[[ Recorded data open ]]

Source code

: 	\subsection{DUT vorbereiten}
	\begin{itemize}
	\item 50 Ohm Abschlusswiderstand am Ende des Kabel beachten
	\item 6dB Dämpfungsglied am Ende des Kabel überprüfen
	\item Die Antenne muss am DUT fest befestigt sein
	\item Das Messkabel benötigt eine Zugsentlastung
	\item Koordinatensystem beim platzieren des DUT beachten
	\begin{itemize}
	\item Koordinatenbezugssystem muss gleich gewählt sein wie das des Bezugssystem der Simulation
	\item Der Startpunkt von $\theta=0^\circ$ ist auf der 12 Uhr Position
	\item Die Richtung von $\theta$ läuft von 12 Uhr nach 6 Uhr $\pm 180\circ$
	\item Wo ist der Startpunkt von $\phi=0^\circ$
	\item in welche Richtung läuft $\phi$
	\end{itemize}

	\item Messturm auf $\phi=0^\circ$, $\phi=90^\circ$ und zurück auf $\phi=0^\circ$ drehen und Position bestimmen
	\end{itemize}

[[ Recorded data closed ]]

[Task item] Return all of the entries word for word.

[Response to this task]
Source code

: 	\subsection{DUT vorbereiten}
	\begin{itemize}
	\item 50 Ohm Abschlusswiderstand am Ende des Kabel beachten
	\item 6dB Dämpfungsglied am Ende des Kabel überprüfen
	\item Die Antenne muss am DUT fest befestigt sein
	\item Das Messkabel benötigt eine Zugsentlastung
	\item Koordinatensystem beim platzieren des DUT beachten
	\begin{itemize}
	\item Koordinatenbezugssystem muss gleich gewählt sein wie das des Bezugssystem der Simulation
	\item Der Startpunkt von $\theta=0^\circ$ ist auf der 12 Uhr Position
	\item Die Richtung von $\theta$ läuft von 12 Uhr nach 6 Uhr $\pm 180\circ$
	\item Wo ist der Startpunkt von $\phi=0^\circ$
	\item in welche Richtung läuft $\phi$
	\end{itemize}

	\item Messturm auf $\phi=0^\circ$, $\phi=90^\circ$ und zurück auf $\phi=0^\circ$ drehen und Position bestimmen
	\end{itemize}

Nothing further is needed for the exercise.